Spheres of Influence
Page 32
For the first time, Simon focused on that feeling of knowledge and certainty, and looked at Vantak.
In that moment, he saw the Blessed as though from all angles, impossibly envisioning him in every direction, and projecting possible actions. He could see the possibilities, as he had sometimes been able to envision time-space distortions when building the Sandrisson coils. But in those transcendent moments of design and theory, he had been deaf, blind, unaware of anything else around him, focused only on the understanding of the coils and their effects; now, his perceptions were heightened. He could feel the blistered tightness of his upper neck and shoulder that had been exposed to the flare of the last shot, perceive the tilt and vibration of the deck, register Vantak’s tensing of muscles and preparation for movement. Possibilities narrowed, focused, and Simon knew.
He threw himself aside and cut outwards and down, and the ring-carbon-edged blade cut a deep gash in Vantak’s right wingcase. Simon backpedaled, watching in what seemed slow-motion as Vantak sprang about, pivoting around his center of mass with literally inhuman speed.
He also remembered his prior actions, thought back, saw those probabilities rising, the vectors, chances, and understood the only possible way out of this. I cannot dodge him forever.

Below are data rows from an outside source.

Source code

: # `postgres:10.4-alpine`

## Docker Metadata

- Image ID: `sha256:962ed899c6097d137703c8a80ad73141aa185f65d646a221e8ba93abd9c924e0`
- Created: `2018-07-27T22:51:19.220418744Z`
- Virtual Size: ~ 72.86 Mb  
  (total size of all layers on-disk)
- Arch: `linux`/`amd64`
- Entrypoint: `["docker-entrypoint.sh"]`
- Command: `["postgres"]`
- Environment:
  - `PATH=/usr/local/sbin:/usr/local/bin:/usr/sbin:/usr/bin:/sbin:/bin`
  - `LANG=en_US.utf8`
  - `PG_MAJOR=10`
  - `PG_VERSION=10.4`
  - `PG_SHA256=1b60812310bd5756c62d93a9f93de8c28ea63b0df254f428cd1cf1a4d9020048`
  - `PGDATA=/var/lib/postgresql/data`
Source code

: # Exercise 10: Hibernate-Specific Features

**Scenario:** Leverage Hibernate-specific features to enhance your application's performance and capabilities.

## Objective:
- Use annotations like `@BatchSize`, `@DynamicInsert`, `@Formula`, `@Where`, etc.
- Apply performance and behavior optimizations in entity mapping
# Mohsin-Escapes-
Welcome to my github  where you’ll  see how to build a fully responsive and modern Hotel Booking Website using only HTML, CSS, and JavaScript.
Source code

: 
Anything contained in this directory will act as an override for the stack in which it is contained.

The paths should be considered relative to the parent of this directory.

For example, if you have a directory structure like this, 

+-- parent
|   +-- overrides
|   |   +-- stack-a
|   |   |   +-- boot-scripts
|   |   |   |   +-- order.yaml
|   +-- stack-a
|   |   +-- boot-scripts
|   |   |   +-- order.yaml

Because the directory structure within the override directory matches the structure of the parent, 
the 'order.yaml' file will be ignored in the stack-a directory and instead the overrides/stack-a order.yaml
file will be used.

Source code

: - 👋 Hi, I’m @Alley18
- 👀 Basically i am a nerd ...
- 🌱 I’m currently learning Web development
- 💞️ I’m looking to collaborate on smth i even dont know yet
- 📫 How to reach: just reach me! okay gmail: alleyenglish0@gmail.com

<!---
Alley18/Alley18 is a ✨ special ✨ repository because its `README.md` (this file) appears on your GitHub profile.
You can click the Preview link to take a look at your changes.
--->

He is faster than me, he is vastly more skilled, and knowing what he is going to do a few tens of milliseconds before he does it will only go so far.
This will all depend on timing. So very much on timing.

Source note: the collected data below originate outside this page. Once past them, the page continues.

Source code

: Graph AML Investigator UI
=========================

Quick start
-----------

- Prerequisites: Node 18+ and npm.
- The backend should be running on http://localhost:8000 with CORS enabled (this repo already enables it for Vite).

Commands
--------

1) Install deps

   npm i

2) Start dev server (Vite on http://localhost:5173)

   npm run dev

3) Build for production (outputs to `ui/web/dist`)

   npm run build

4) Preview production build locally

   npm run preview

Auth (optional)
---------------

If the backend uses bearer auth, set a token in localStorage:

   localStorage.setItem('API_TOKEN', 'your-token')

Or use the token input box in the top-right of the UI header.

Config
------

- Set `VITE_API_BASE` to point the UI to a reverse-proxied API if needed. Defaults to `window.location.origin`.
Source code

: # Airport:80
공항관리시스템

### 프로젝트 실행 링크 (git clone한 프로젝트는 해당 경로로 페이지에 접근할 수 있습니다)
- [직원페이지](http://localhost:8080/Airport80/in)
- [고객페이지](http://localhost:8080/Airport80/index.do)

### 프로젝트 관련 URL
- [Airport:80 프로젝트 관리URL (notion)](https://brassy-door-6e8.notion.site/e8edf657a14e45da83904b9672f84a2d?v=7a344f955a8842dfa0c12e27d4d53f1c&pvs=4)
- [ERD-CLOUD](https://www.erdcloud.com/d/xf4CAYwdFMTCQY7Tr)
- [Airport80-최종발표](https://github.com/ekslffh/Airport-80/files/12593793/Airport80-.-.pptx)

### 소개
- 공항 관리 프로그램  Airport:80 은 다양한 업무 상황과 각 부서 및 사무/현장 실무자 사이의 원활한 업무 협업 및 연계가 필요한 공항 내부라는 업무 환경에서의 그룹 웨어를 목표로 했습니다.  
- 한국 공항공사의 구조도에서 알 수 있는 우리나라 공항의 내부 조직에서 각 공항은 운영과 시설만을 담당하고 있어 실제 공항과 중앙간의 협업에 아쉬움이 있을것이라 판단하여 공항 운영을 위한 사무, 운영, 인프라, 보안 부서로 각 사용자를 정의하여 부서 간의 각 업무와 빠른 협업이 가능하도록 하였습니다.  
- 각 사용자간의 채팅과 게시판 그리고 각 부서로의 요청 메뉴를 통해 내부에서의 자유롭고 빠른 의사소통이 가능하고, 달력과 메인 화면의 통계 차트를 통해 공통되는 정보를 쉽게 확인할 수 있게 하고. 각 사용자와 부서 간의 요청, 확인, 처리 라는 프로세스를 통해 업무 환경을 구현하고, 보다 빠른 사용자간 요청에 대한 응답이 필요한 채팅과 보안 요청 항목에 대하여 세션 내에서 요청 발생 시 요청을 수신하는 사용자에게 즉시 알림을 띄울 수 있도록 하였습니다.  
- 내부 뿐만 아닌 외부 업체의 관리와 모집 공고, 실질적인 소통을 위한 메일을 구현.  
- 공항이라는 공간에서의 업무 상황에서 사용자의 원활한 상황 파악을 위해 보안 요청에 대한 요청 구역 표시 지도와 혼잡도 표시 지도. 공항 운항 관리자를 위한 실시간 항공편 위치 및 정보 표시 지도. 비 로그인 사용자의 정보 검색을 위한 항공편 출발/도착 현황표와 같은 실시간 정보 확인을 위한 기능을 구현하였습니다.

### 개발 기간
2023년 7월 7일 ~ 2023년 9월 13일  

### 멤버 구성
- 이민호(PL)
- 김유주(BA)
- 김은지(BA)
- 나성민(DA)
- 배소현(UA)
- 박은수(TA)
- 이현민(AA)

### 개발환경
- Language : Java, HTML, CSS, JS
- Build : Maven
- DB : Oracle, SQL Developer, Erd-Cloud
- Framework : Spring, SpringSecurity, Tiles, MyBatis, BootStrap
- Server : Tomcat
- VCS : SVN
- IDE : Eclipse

He dodged another lunge, seeing and parrying the tail strike that followed, dodging. Must go farther towards that side. Another attack, this one nearly going home, sending him staggering back. But closer.
Zounin-Ginjou jolted as though struck with a club, and both combatants staggered. There was rattling behind him, and Simon could feel the radiating heat.
This time a wing-strike took him square in the chest, too fast to dodge; all he could do was curl and roll. But the roll took him into something as hot as an iron poker from a fire and he half-screamed, half-cursed, slashing out with his sword to keep Vantak at bay as he moved away from the expended assemblies. Vantak circled, obviously uncomfortable with the heat but somewhat more armored and resistant. Simon was trying not to limp or favor his side, but he could see that Vantak recognized his weakness, was preparing to risk taking the sword through him on a last charge—
And Simon saw probabilities spiking as he had hoped, and dropped flat to the deck.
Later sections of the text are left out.